El relato que construye el director Nicholas Jarecki comienza por describir al protagonista, encarnado con solvencia por Richard Gere. Se trata de un millonario al que la vida parece sonreír en todos los planos posibles; sin embargo, de a poco el espectador comienza a advertir que no es oro todo lo que reluce. La corporación que dirige el magnate no tiene todos sus números en orden, y su aparentemente feliz vida familiar esconde profundas grietas. Todo va a entrar en crisis a partir de un hecho policial que involucra directamente al protagonista, y que amenaza con pulverizar su envidiable bonanza. El multimillonario comenzará una carrera contra el tiempo para vender su corporación a un poderoso banco antes de que los investigadores descubran la verdad.
A partir de este interesante planteo, el realizador se decanta hacia la vertiente del suspenso y de la intriga policial, y renuncia a profundizar en la crítica a los aspectos oscuros y censurables de la relación de los poderosos con el resto del mundo que los rodea. De a ratos, da la sensación de que el núcleo dramático del filme va a centrarse en estos aspectos, pero los códigos del thriller lo llevan por otros caminos. En una historia con muchos villanos y ningún héroe, el director decide no insistir en la línea que esboza el policía (interpretado algo rutinariamente por Tim Roth) en el sentido de que a los verdaderos dueños del poder nunca los alcanza la justicia y que jamás deben asumir las responsabilidades que les corresponden por sus acciones.

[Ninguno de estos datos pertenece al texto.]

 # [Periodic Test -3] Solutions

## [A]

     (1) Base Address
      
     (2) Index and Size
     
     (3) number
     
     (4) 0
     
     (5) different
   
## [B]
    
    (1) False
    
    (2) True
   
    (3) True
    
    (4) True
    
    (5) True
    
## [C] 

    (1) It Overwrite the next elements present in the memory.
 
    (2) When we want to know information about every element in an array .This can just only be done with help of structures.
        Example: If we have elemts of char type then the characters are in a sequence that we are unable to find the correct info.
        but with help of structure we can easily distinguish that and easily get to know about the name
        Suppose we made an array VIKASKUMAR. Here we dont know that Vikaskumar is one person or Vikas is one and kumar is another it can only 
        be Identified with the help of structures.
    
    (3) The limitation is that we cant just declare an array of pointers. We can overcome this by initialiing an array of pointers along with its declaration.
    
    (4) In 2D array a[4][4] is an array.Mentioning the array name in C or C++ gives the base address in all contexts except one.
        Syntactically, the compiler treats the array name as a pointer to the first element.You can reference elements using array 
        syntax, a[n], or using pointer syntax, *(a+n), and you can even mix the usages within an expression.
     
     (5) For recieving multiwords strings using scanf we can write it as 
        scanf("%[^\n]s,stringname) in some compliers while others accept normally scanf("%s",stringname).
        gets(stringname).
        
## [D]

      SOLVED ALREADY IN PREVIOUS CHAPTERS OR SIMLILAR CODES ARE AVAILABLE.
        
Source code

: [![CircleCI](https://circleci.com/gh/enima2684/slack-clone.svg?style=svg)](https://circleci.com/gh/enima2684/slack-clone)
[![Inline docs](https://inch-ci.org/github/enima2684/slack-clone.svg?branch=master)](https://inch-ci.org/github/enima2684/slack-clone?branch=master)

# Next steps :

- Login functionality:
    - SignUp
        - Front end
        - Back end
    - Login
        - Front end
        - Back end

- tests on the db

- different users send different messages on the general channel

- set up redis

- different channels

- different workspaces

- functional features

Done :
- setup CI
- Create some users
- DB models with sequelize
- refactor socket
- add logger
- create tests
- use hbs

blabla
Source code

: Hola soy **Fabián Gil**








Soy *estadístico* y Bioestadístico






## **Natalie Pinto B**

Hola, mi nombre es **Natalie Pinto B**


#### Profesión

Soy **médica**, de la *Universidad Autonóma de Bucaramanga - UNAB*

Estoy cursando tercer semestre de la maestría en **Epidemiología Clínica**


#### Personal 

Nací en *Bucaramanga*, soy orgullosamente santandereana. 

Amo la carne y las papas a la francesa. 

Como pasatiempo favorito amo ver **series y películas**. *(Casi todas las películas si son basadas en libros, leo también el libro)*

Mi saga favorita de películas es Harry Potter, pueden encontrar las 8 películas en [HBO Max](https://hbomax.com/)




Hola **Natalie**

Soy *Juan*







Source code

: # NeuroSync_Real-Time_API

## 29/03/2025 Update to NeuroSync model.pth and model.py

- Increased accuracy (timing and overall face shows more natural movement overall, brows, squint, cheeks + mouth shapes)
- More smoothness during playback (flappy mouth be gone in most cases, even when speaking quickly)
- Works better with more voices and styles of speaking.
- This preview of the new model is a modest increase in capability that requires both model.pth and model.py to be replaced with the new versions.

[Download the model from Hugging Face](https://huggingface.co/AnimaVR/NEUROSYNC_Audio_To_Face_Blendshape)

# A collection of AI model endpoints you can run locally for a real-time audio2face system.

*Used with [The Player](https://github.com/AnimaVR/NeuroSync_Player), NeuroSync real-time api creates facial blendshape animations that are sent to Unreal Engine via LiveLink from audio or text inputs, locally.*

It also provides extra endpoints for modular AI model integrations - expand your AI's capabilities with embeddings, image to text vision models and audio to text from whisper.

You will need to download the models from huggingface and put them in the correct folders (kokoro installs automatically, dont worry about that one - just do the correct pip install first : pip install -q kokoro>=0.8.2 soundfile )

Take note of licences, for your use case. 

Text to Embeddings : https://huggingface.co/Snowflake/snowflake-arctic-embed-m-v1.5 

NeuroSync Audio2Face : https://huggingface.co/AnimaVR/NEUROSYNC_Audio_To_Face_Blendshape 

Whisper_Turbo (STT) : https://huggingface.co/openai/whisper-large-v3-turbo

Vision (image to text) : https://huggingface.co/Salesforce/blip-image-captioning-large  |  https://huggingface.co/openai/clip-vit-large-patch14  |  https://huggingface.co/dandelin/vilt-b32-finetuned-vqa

Pero debe reconocerse que el entretenimiento que propone el filme funciona aceitadamente. Las situaciones que enfrenta el protagonista se van encadenando con fluidez, y la intriga se sostiene a pesar de que la estructura general del guión no es demasiado original. Mucho tienen que ver con estas virtudes el buen ritmo que el director imprime a la narración y el acierto en la elección del elenco, en el que sobresale Richard Gere con un trabajo complejo y lleno de matices.